Almada não dispõe, como o autor de Saudação a Walt Whitman, de uma casa evocativa feita centro cultural — embora a merecesse —, mas em contrapartida tem desde Julho de 2013 à beira-rio Reminiscência de Almada Negreiros, a belíssima réplica de 9 metros de altura em aço corten dum seu auto-retrato de 1949 (concebida pelas suas netas arquitectas, Rita e Catarina Almada), como tem, desde 1993, ano do centenário do seu nascimento, uma homenagem do artista conceptual Leonel Moura num dos principais acessos da cidade, e desde 2009 a decoração azulejar da estação Saldanha do metropolitano de Lisboa, uma realização-testemunho-testamento do filho do artista, o arquitecto José Afonso de Almada Negreiros, que combina obra gráfica, estudos geométricos e aforismos, entre os quais os inesquecíveis “A alegria é a coisa mais séria do mundo” e “Quando eu nasci, as frases que hão-de salvar a humanidade já estavam todas escritas, só faltava uma coisa — salvar a humanidade”.

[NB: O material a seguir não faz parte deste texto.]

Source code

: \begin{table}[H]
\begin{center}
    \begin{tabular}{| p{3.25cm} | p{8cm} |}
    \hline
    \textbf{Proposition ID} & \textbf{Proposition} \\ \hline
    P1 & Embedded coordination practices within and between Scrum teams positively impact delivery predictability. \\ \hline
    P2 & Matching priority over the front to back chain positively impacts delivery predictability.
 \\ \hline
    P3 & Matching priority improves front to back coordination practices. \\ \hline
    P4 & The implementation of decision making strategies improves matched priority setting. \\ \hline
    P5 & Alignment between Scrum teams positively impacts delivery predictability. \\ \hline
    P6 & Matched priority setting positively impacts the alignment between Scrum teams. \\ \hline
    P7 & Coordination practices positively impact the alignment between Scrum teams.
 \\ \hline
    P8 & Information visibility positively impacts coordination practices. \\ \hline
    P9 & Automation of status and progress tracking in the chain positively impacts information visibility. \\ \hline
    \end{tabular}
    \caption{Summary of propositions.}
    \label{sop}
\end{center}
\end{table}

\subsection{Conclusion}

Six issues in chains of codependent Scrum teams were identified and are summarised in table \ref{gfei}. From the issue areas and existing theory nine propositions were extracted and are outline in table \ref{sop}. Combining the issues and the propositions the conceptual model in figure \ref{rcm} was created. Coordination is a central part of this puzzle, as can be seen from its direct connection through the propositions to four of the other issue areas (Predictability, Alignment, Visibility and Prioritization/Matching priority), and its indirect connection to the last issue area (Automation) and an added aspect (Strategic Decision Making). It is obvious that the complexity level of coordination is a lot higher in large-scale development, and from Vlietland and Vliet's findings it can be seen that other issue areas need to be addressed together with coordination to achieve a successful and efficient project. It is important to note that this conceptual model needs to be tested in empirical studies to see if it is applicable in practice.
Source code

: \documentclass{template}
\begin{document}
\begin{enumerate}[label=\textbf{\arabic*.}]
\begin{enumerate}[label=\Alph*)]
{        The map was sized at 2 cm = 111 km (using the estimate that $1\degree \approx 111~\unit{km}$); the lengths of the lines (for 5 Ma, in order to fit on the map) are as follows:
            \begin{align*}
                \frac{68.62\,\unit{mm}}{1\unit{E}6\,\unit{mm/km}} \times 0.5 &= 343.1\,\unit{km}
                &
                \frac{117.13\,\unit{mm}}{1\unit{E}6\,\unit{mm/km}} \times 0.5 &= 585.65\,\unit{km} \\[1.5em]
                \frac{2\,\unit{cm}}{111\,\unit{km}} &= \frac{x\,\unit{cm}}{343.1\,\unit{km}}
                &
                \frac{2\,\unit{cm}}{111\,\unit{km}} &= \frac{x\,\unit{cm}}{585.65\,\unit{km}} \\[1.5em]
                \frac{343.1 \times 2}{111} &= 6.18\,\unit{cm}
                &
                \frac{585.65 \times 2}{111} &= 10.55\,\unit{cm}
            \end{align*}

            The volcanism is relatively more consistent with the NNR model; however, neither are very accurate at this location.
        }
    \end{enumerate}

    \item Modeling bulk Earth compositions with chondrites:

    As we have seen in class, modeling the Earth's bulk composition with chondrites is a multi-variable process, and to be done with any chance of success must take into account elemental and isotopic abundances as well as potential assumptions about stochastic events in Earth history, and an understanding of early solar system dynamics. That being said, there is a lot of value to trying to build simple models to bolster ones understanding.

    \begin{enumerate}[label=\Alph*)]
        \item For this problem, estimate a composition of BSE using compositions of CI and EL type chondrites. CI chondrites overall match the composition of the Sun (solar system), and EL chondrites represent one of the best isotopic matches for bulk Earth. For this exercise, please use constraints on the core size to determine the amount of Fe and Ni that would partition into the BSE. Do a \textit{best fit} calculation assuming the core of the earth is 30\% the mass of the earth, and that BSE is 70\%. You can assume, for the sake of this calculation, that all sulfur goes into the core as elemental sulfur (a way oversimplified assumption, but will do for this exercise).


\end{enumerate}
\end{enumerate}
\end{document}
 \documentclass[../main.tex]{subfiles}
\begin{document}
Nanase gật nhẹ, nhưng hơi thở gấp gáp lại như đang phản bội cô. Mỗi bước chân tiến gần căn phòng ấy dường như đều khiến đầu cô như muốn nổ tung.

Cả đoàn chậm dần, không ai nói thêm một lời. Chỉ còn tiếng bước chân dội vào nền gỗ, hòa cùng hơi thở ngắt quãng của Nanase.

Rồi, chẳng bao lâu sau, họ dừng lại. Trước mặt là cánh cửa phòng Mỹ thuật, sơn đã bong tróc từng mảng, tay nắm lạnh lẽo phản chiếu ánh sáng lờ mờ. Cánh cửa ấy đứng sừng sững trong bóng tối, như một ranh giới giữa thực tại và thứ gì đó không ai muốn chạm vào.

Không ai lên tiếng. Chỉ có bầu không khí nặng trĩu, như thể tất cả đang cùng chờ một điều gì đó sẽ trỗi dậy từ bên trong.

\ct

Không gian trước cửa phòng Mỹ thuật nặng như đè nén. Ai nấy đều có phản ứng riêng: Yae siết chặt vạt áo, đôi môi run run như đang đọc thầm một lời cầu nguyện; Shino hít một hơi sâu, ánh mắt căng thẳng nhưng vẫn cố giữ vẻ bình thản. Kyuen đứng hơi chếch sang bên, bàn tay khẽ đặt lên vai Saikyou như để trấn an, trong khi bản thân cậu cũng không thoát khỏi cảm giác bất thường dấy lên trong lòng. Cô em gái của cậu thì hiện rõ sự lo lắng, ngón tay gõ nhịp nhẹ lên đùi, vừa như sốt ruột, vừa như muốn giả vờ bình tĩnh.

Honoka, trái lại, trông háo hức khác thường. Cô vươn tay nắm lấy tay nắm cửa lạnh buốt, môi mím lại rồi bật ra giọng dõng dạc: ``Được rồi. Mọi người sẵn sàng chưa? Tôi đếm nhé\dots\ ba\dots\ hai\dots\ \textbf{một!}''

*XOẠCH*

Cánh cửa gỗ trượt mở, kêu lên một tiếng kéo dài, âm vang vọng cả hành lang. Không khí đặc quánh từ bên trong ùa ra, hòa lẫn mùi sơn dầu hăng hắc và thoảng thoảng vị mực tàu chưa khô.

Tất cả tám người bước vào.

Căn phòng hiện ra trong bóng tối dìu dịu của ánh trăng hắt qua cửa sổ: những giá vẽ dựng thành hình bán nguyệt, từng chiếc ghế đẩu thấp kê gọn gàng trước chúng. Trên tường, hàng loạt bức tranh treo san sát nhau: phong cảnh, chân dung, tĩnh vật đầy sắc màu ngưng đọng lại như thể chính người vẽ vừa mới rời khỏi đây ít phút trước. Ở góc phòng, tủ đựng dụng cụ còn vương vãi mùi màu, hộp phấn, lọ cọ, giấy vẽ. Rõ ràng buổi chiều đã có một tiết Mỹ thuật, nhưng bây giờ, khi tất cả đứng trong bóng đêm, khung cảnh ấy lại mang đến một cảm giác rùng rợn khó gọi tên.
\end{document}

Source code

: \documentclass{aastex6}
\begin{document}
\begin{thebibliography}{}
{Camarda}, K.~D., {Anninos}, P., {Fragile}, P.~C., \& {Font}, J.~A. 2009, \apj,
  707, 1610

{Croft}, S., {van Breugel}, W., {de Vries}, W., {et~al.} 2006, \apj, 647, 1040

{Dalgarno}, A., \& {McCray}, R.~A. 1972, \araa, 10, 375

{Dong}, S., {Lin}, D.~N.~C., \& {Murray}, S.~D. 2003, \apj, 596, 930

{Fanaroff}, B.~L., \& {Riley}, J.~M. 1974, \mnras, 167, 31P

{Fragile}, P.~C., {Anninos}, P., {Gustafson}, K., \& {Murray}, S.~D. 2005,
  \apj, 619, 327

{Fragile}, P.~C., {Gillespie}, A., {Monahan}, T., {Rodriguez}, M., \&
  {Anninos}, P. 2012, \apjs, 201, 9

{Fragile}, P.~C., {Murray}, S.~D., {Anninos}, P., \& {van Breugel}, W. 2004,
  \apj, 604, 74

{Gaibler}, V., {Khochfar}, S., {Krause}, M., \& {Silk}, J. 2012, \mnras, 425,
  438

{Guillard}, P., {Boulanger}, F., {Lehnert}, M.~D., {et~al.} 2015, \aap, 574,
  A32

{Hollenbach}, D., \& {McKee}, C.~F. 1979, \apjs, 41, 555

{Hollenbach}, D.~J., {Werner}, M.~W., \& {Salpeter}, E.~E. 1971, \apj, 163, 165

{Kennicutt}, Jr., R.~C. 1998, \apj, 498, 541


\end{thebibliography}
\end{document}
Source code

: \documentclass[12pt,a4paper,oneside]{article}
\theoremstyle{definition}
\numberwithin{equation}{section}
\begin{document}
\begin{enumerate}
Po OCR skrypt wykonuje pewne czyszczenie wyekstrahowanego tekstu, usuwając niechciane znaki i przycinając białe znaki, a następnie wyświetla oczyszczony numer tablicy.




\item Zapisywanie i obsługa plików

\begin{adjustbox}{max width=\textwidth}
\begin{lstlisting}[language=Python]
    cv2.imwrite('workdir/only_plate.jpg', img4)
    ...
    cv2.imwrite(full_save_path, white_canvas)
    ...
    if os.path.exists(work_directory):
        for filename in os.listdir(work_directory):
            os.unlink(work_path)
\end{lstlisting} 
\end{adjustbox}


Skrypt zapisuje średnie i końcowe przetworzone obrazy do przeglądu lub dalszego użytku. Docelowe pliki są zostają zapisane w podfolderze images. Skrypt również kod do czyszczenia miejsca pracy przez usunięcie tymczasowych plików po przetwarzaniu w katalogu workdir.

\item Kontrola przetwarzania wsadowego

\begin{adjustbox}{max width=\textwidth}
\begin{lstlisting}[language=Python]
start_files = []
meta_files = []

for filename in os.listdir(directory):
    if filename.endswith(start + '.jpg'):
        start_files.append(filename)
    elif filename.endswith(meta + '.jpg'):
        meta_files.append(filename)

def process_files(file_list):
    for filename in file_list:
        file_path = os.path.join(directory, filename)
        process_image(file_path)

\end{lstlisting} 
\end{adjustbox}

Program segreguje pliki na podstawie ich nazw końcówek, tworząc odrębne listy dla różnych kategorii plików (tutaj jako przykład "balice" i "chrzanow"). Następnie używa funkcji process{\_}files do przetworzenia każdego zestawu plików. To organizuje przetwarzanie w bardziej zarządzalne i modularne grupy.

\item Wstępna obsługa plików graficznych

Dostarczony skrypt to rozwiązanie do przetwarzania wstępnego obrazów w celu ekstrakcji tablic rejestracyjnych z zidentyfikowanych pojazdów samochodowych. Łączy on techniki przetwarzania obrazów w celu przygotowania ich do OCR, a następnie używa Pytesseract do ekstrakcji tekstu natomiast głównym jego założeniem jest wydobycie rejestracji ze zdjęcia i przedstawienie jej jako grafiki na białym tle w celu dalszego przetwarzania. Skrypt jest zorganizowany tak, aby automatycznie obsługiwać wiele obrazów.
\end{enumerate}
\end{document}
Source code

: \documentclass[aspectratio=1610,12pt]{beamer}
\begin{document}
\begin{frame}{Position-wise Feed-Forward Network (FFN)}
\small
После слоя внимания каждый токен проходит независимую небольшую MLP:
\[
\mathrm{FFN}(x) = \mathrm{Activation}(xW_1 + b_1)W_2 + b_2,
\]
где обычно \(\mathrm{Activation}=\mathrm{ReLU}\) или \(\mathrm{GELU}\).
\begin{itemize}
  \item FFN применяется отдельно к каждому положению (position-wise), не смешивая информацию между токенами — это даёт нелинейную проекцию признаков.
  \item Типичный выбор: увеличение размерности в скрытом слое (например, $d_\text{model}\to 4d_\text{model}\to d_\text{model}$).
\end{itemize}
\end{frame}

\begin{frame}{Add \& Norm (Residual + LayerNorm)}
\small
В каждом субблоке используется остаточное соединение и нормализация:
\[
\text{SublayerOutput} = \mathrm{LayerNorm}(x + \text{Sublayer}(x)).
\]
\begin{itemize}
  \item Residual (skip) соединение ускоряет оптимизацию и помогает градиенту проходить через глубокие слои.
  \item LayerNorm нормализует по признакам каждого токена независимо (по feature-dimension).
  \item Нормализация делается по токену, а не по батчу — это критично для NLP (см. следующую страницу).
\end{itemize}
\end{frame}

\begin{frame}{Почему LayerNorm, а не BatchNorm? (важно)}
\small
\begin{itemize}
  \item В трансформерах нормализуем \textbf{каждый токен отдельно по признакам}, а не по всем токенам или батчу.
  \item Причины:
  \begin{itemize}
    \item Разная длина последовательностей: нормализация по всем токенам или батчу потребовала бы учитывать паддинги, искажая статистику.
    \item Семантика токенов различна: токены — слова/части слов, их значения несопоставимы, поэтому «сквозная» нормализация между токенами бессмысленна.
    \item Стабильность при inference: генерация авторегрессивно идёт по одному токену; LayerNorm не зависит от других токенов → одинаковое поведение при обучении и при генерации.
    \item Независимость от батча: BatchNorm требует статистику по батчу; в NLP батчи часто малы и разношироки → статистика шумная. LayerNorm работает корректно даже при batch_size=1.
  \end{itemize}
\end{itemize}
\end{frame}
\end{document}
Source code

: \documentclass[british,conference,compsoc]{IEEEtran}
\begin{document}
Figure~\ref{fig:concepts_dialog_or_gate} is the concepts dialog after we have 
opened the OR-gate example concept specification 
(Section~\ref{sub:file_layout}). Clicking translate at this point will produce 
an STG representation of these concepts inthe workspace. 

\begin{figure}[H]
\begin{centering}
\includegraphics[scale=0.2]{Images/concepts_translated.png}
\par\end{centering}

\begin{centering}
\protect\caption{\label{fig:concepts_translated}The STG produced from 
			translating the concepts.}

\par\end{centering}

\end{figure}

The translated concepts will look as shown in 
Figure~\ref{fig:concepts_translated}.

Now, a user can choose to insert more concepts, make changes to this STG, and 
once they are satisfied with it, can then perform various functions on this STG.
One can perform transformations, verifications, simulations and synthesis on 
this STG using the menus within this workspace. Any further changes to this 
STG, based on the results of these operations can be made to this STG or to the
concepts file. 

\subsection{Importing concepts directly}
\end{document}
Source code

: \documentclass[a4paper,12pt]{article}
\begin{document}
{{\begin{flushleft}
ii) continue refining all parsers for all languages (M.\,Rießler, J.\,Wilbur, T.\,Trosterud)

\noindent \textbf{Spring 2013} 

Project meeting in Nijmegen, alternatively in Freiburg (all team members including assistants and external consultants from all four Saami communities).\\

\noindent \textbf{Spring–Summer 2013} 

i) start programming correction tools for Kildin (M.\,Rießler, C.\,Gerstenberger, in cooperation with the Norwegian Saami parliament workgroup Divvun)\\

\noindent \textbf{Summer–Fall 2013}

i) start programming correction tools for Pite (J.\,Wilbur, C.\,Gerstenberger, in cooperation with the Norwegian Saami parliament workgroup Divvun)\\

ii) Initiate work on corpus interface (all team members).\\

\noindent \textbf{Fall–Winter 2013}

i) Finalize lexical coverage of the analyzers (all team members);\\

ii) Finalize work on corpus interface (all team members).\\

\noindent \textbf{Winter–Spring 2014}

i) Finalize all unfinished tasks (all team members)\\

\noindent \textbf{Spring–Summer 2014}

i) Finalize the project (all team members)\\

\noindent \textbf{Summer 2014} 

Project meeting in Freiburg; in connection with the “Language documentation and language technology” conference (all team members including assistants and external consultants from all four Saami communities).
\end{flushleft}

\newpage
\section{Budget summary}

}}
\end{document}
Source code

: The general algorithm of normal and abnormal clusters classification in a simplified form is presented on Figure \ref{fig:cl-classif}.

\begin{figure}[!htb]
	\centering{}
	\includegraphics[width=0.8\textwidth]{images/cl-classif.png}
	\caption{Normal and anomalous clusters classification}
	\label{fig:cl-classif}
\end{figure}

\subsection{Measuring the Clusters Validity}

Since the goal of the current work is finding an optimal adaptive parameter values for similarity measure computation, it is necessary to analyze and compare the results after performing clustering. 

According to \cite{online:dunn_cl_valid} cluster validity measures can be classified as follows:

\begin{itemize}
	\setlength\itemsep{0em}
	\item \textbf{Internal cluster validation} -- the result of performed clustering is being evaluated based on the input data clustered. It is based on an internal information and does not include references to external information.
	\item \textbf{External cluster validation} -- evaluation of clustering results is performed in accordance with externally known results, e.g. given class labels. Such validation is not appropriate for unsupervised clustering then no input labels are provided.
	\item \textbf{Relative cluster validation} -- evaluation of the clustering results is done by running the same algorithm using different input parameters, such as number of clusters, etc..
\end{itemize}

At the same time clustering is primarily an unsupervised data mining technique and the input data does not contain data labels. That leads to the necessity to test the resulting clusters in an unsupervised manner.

No livro um mapa final desdobrável localiza também essas homenagens póstumas, que hoje dão presença evidente ao artista no contínuo fluir da cidade. Mas outras haveria que assinalar, como os extraordinários retratos de Almada por Júlio Pomar, passados a azulejo na estação de metropolitano de Alto dos Moinhos, em 1988.

Seja como for, louve-se a boa intenção do editor e crie-se a expectativa de que estes lapsos serão corrigidos em reedições e o modelo aplicável a outros portugueses de génio, seja em Lisboa, Porto e mais. De novo: um pequeno esforço, portugueses.